I’ve provided lots of detail here, maybe too much, but I’ve done so hoping that anyone reading this post will:
- Not dismiss outright the nagging inner voice that says something just seems off with your child. None of us want to be a pest or labeled as a hypochondriac or worse. But there is nothing wrong with making a call to your pediatrician’s office talking with a nurse if you’ve had the feeling that something isn’t right, you’ve allowed some time but don’t see things changing. At first you may not have too much specific to go on, just more general or non-quantified observations like “tiredness, fatigue, upset stomach etc.” That’s ok. Share your thoughts, concerns, observations with experts who can give you feedback and guidance. Make an appointment with your child’s doctor.
- It can take a long time to get a diagnosis and there may be lots of waiting to see specialists which is frustrating. Then there’s the whole medical insurance business of physicians in-network etc. All I can say is try to find a positive outlet to deal with your frustrations because there are plenty of those. Don’t give up if you continue to believe things aren’t resolving. I suggest keeping a diary/timeline of your observations about your child as well as notes about any symptoms your child reports. We know our children best and need to be their advocates. I’ve learned not to assume anything when it comes to a child’s medical care, treatment etc. You need to keep track of pretty much everything like appointments, blood tests and other diagnostic results, medication. If you notice a change in symptoms, frequency, intensity; if your child reports something new, note it; if your child’s symptoms impact school, relationships etc, talk it over with a physician. Don’t assume that your Dr. will get back to you if there’s something to discuss on a test result etc. Follow-up. Thank goodness for patient portals which prove to be super valuable for getting in touch with your child’s provider, asking questions, accessing test results, getting appointments etc. One reality for us which I wasn’t happy about, was sometimes if you are following-up with phone calls, leaving reasonable messages through the portal, voicemail etc. and still not getting a response, you may need to elevate your inquiries and be a bit “less nice.” This is a last resort but once I did call a Patient Advocate after multiple attempts over days. I didn’t like having to do this but it’s about your child’s health first. Some things should be “let go,” but not here. That being said, cultivate and nurture your relationship with medical staff, nurses especially, as they are key in helping you and your child through what is a difficult process. I’ve always admired nurses but the last few years through these experiences I’ve come to a much deeper appreciation. Thank you, nurses! And we love Erin’s pediatric endocrinologist, Dr. Peter Lee at Heshey.

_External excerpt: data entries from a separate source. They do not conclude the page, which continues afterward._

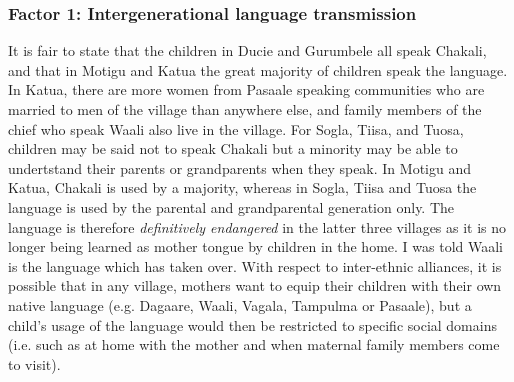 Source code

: \subsubsection{Factor 1: Intergenerational language transmission}
\label{sec:SOC-Factor1}

It is fair to state that the children in Ducie and Gurumbele all speak
Chakali, and that in Motigu and Katua the great majority of children  speak the
language.  In Katua,  there are more women from Pasaale
speaking communities who are married to men of the village than anywhere else,
and family members of the chief who speak Waali also live in the village. For
Sogla, Tiisa, and Tuosa, children may be said  not to speak Chakali but a
minority may be
able to undertstand their parents or grandparents when they speak.  In Motigu and Katua, Chakali is
used by a majority, whereas in
Sogla, Tiisa and Tuosa the language is used by the parental and grandparental
generation only. The language is therefore {\it definitively endangered} in the
latter
three villages as it is no longer being  learned as  mother tongue by
children in the home.  I was told  Waali is the language which has taken
over.   With respect to   inter-ethnic alliances, it is
possible that
in any village, 
mothers want to equip their children with  their own native language (e.g. 
Dagaare, Waali, Vagala, Tampulma or Pasaale), but a child's usage of the
language
would then be restricted to  specific social domains (i.e. such as at home
with the mother and when maternal family members come to visit).  



\clearpage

- It is a very difficult to consistently find a reasonable balance with ensuring you have good communication with your child, that they’re going to tell you when they don’t feel right, but not focusing so much on the illness, that your child is scared, can’t think about anything else. For Erin, there were lots of things she could do and we encouraged her to do them but also made sure she ate well and got plenty of sleep. Again, my best advice is to reach out, seek help managing your feelings, emotions, fears. Confide in a trusted friend. Talk with your child’s teachers. coaches, parents of their friends. Quietly tell them about what’s happening with your child and ask them to let you know if your child seems “different.” Continue to enjoy experiences with your child and encourage your child to do things that bring her joy.

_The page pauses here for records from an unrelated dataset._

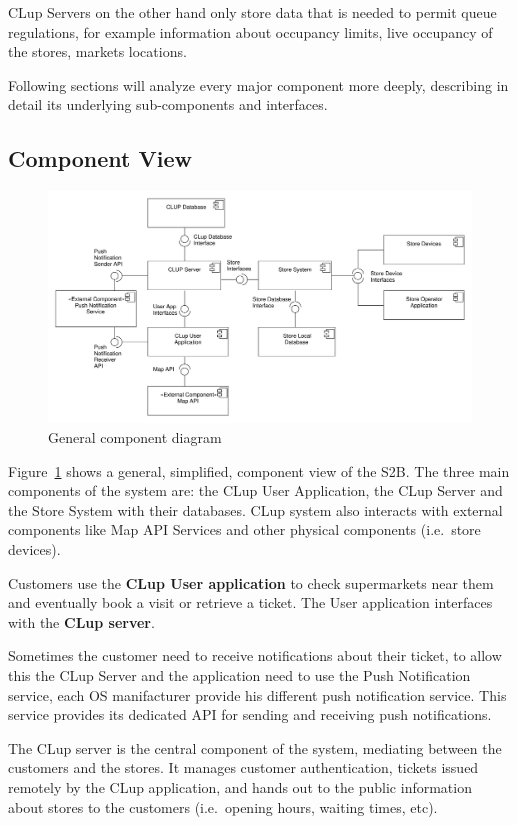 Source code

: CLup Servers on the other hand only store data that is needed to permit queue regulations, for example information about occupancy limits, live occupancy of the stores, markets locations.

Following sections will analyze every major component more deeply, describing in detail its underlying sub-components and interfaces.  

\subsection{Component View}
\begin{figure}[H]
    \includegraphics[width=\textwidth]{Images/UML_general_component.pdf}
    \caption{\label{fig:UML_comp_general}General component diagram}
\end{figure}
Figure~\ref{fig:UML_comp_general} shows a general, simplified, component view of the S2B.
The three main components of the system are: the CLup User Application, the CLup Server and the Store System with their databases. CLup system also interacts with external components like Map API Services and other physical components (i.e.~store devices).

Customers use the \textbf{CLup User application} to check supermarkets near them and eventually book a visit or retrieve a ticket. The User application interfaces with the \textbf{CLup server}. 

Sometimes the customer need to receive notifications about their ticket, to allow this the CLup Server and the application need to use the Push Notification service, each OS manifacturer provide his different push notification service. This service provides its dedicated API for sending and receiving push notifications.

The CLup server is the central component of the system, mediating between the customers and the stores. It manages customer authentication, tickets issued remotely by the CLup application, and hands out to the public information about stores to the customers (i.e.~opening hours, waiting times, etc).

[1] The description of hyperthyroidism and information about Graves’ disease provided here is taken from multiple medical websites, pamphlets and other material I’ve collected and reviewed over years. None of this is intended for use in diagnosis or treatment. While I hope this post raises awareness about Graves’ in children, the primary purpose is to encourage parents to listen to their inner intuition when it comes to the health and well-being of their child.